None of these actresses are confirmed for Birds of Prey, but simply acknowledging their imaginable connection to the material inspires more excitement for the movie as a whole. Throughout development, Birds of Prey has done an excellent job of keeping us on our toes, taking intriguing liberties with the core team lineup and drawing from disparate comics lore to incorporate Batman mainstay Black Mask as the group’s primary adversary.
These new casting whispers continue that pattern of creative freedom. Furthermore, each of these actresses has absolutely proven their mettle on screen. In all honesty, any of them would make a great case for their assigned roles.

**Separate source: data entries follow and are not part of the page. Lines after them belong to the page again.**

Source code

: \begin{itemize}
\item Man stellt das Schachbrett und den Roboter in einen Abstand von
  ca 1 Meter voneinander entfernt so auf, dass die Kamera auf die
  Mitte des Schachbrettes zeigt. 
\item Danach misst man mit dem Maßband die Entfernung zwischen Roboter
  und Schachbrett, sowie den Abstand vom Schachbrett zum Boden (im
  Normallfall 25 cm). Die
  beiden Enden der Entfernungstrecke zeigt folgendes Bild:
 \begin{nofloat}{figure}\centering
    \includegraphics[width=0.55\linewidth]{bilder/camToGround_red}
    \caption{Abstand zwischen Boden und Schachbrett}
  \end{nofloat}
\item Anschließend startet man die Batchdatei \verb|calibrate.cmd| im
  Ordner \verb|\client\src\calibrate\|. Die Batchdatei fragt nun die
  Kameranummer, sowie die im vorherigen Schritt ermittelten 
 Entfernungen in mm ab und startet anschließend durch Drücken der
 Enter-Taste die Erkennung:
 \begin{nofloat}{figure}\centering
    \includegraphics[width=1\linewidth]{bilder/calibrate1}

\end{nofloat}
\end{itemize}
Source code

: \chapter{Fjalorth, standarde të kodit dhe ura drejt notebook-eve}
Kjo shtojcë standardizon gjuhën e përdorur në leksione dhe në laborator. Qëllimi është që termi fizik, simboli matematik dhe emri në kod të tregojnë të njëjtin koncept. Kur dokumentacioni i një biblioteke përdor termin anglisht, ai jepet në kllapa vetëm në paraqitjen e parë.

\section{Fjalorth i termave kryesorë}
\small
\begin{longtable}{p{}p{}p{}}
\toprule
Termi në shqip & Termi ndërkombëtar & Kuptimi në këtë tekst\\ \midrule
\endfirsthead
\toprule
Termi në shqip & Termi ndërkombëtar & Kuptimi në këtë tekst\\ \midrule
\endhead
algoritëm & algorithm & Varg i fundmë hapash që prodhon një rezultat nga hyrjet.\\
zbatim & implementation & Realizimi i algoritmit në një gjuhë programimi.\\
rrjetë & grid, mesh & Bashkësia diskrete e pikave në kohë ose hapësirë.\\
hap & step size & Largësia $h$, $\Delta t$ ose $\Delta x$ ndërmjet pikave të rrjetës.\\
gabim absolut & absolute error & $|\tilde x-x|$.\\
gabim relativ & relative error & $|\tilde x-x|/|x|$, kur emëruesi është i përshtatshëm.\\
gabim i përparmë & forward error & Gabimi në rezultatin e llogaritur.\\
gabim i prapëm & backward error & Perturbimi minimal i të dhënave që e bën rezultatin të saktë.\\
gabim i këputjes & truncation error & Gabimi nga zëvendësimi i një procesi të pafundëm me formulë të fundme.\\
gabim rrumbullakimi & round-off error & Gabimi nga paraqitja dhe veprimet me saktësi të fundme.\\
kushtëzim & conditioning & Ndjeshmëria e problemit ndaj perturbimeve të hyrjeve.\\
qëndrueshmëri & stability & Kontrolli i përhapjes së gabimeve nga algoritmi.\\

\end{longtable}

Mostly known for her skilfully affecting dramatic portrayals in Belle, Black Mirror, and A Wrinkle in Time, there’s no way to keep the charismatic Mbatha-Raw from rising. She has marginally branched out into the realm of genre cinema, too, with roles in The Cloverfield Paradox and Jupiter Ascending. Finding her superhero breakout in Birds of Prey seems like an ideal next step for her ever-expanding profile.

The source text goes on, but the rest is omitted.